The effect of configurational complexity in heteropolymers on the coil-globule phase-transition

TL;DR

This study uses Molecular Dynamics simulations to explore how the complexity of heteropolymer chains influences the coil-globule phase transition, revealing new organizational behaviors linked to chemical diversity and site distribution.

Contribution

It demonstrates that chain complexity and binding site distribution significantly affect the coil-globule transition, offering insights into polymer thermodynamics and chromatin structure regulation.

Findings

Transition linked to chain complexity and site distribution

Increased species number alters transition behavior

Emergence of new organizational layers in polymers

Abstract

The coil-globule transition of hetero-polymer chains is studied here.

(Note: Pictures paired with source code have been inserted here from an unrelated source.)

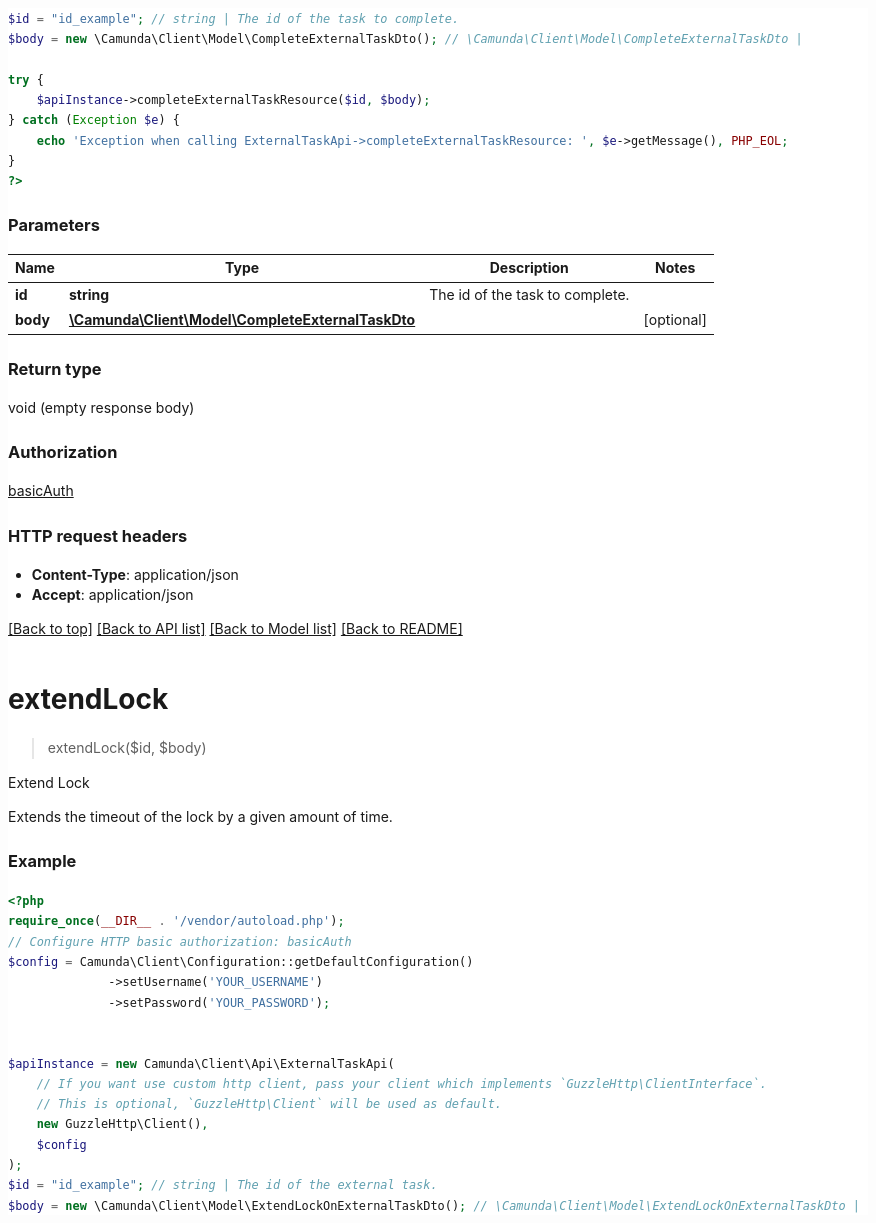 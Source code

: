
 ```php
$id = "id_example"; // string | The id of the task to complete.
$body = new \Camunda\Client\Model\CompleteExternalTaskDto(); // \Camunda\Client\Model\CompleteExternalTaskDto | 

try {
    $apiInstance->completeExternalTaskResource($id, $body);
} catch (Exception $e) {
    echo 'Exception when calling ExternalTaskApi->completeExternalTaskResource: ', $e->getMessage(), PHP_EOL;
}
?>
```

### Parameters

Name | Type | Description  | Notes
------------- | ------------- | ------------- | -------------
 **id** | **string**| The id of the task to complete. |
 **body** | [**\Camunda\Client\Model\CompleteExternalTaskDto**](../Model/CompleteExternalTaskDto.md)|  | [optional]

### Return type

void (empty response body)

### Authorization

[basicAuth](../../README.md#basicAuth)

### HTTP request headers

 - **Content-Type**: application/json
 - **Accept**: application/json

[[Back to top]](#) [[Back to API list]](../../README.md#documentation-for-api-endpoints) [[Back to Model list]](../../README.md#documentation-for-models) [[Back to README]](../../README.md)

# **extendLock**
> extendLock($id, $body)

Extend Lock

Extends the timeout of the lock by a given amount of time.

### Example
```php
<?php
require_once(__DIR__ . '/vendor/autoload.php');
// Configure HTTP basic authorization: basicAuth
$config = Camunda\Client\Configuration::getDefaultConfiguration()
              ->setUsername('YOUR_USERNAME')
              ->setPassword('YOUR_PASSWORD');


$apiInstance = new Camunda\Client\Api\ExternalTaskApi(
    // If you want use custom http client, pass your client which implements `GuzzleHttp\ClientInterface`.
    // This is optional, `GuzzleHttp\Client` will be used as default.
    new GuzzleHttp\Client(),
    $config
);
$id = "id_example"; // string | The id of the external task.
$body = new \Camunda\Client\Model\ExtendLockOnExternalTaskDto(); // \Camunda\Client\Model\ExtendLockOnExternalTaskDto | 
``` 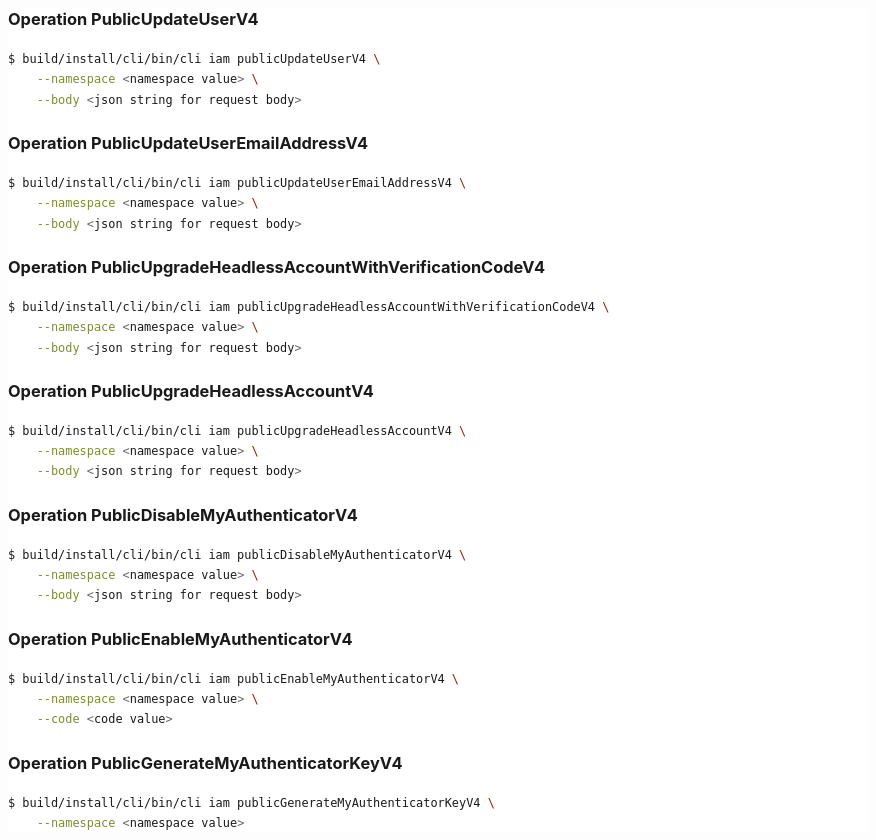 ### Operation PublicUpdateUserV4

```sh
$ build/install/cli/bin/cli iam publicUpdateUserV4 \
    --namespace <namespace value> \
    --body <json string for request body>
```

### Operation PublicUpdateUserEmailAddressV4

```sh
$ build/install/cli/bin/cli iam publicUpdateUserEmailAddressV4 \
    --namespace <namespace value> \
    --body <json string for request body>
```

### Operation PublicUpgradeHeadlessAccountWithVerificationCodeV4

```sh
$ build/install/cli/bin/cli iam publicUpgradeHeadlessAccountWithVerificationCodeV4 \
    --namespace <namespace value> \
    --body <json string for request body>
```

### Operation PublicUpgradeHeadlessAccountV4

```sh
$ build/install/cli/bin/cli iam publicUpgradeHeadlessAccountV4 \
    --namespace <namespace value> \
    --body <json string for request body>
```

### Operation PublicDisableMyAuthenticatorV4

```sh
$ build/install/cli/bin/cli iam publicDisableMyAuthenticatorV4 \
    --namespace <namespace value> \
    --body <json string for request body>
```

### Operation PublicEnableMyAuthenticatorV4

```sh
$ build/install/cli/bin/cli iam publicEnableMyAuthenticatorV4 \
    --namespace <namespace value> \
    --code <code value>
```

### Operation PublicGenerateMyAuthenticatorKeyV4

```sh
$ build/install/cli/bin/cli iam publicGenerateMyAuthenticatorKeyV4 \
    --namespace <namespace value>
```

By means of extensive Molecular Dynamics simulations, we show that the transition is directly linked to the complexity of the chain, which depends on the number of chemical species defined in the environment and the location of the binding sites along the polymer. In addition, when the number of species increases, we find that the distribution of binding sites plays an important role in triggering the transition, beyond the standard control parameters of the polymer model, i.e. binders concentration and binding affinity. Overall, our results show that by increasing the system complexity new organizational layers emerge, thus allowing a more structured control on the polymer thermodynamic state. This can be potentially applied to the study of chromatin architecture, as such polymer models have been broadly used to understand the molecular mechanisms of genome folding.